Follini directed adaptations for elementary schools of Shakespearean plays, Macbeth and Midsummer Night's Dream, which also toured the schools. For these school productions, he devised simple, basic sets and was aided by a clever costume designer, Karen Neary.
"The Tantramar Young Company is now a group of children who will approach Shakespeare, when they meet his own poetry in high school, without trepidation," said Marjorie Gann in the Amherst Daily News. "They have grasped Shakespeare...under the able direction of Charles Follini."
When arranging music, Follini uses live and taped music as well as computer recording programmes. In his plays Pogie and A Tantramar Tale, the actors sang a number of traditional songs he had arranged for them and the accompanying musicians.
Tantramar Theatre Society's artistic director Bette Douglas exclaims, "The pupils love Charles!" Douglas says Follini is, "One of the most brilliant people in the Atlantic region - writer, composer, actor, organizer, teacher!
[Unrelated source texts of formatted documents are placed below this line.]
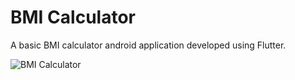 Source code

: # BMI Calculator

A basic BMI calculator android application developed using Flutter.

![BMI Calculator](https://user-images.githubusercontent.com/37047508/164227833-4ddf9b5c-393a-4f49-a2cb-0df2c26c6e90.PNG)
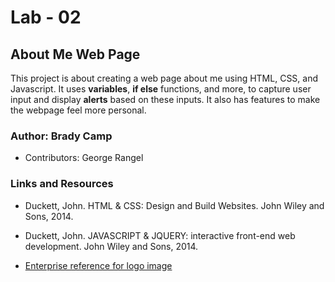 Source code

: # Lab - 02

## About Me Web Page

This project is about creating a web page about me using HTML, CSS, and Javascript. It uses **variables**, **if else** functions, and more, to capture user input and display **alerts** based on these inputs. It also has features to make the webpage feel more personal.

### Author: Brady Camp

- Contributors: George Rangel

### Links and Resources

- Duckett, John. HTML & CSS: Design and Build Websites. John Wiley and Sons, 2014.

- Duckett, John. JAVASCRIPT & JQUERY: interactive front-end web development. John Wiley and Sons, 2014.

- [Enterprise reference for logo image](https://www.enterprise.com/en/home.html.)

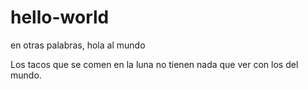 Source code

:# hello-world
en otras palabras, hola al mundo

Los tacos que se comen en la luna no tienen nada que ver con los del mundo.

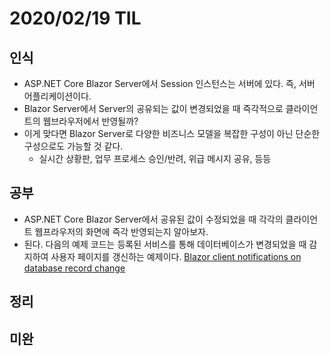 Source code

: # 2020/02/19 TIL

## 인식
- ASP.NET Core Blazor Server에서 Session 인스턴스는 서버에 있다. 즉, 서버 어플리케이션이다.
- Blazor Server에서 Server의 공유되는 값이 변경되었을 때 즉각적으로 클라이언트의 웹브라우저에서 반영될까?
- 이게 맞다면 Blazor Server로 다양한 비즈니스 모델을 복잡한 구성이 아닌 단순한 구성으로도 가능할 것 같다.
   - 실시간 상황판, 업무 프로세스 승인/반려, 위급 메시지 공유, 등등

## 공부
- ASP.NET Core Blazor Server에서 공유된 값이 수정되었을 때 각각의 클라이언트 웹프라우저의 화면에 즉각 반영되는지 알아보자.
- 된다. 다음의 예제 코드는 등록된 서비스를 통해 데이터베이스가 변경되었을 때 감지하여 사용자 페이지를 갱신하는 예제이다.
  [Blazor client notifications on database record change](https://github.com/christiandelbianco/blazor-notification-db-record-change)

## 정리

## 미완
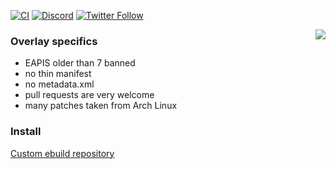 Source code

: [![CI](https://github.com/Miezhiko/Overlay/actions/workflows/repoman.yml/badge.svg)](https://github.com/Miezhiko/Overlay/actions/workflows/repoman.yml)
[![Discord](https://img.shields.io/discord/249111029668249601?label=Gentoo&color=pink)](https://discord.gg/gentoolinux)
[![Twitter Follow](https://img.shields.io/twitter/follow/Miezhiko.svg?style=social)](https://twitter.com/Miezhiko)

<img align="right" src="http://files.gamebanana.com/img/ico/sprays/50decef29d1ed.gif">

<h3>Overlay specifics</h3>

 - EAPIS older than 7 banned
 - no thin manifest
 - no metadata.xml
 - pull requests are very welcome
 - many patches taken from Arch Linux

<h3>Install</h3>

[Custom ebuild repository](https://wiki.gentoo.org/wiki/Custom_ebuild_repository)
Charles is a jewel," she enthuses, "A precious resource."
An all-round person, Follini enjoys camping and horseback riding. Easygoing, he seems able to interrupt thoughts about his next creative project with friendly conversation.
In November 1997, he directed The Wild Guys by Rebecca Shaw and Andrew Wreggitt for Tantramar. A satire on Robert Bly's Iron John, four guys go on a male initiation/escape weekend in the woods. The dinner theatre production was held in a grand old Amherst building, a former post office, with the audience seated in theatre-in-the-round fashion.
There's a similarity in music composition and theatre; there is counterpoint, or dialogue among players, be they musicians or characters in a play. Follini noted that in Wild Guys, "The rehearsal process was very interesting. Each character has a moment where he reveals something about himself."
"It's the actors who really create the play and the director helps shape it. It's an exciting play because there's a delicate interplay among the four characters. There's a balance, and all the characters are equally important. Together they contribute to the whole idea...the complete spectrum of humanity."
A sequel to this play by the same playwrights, Two-step, was directed by Follini in March 1998, also in dinner theatre format in the same venue. It was again a big success.
Charles Follini would like to perform in other theatres, and work with different directors. He enjoys writing and directing, but, "It seems that sometimes, whatever I've done most recently, I don't want to do for a while. As a director, you have to have ten different things on your mind. In acting, you just do it. You can throw it out?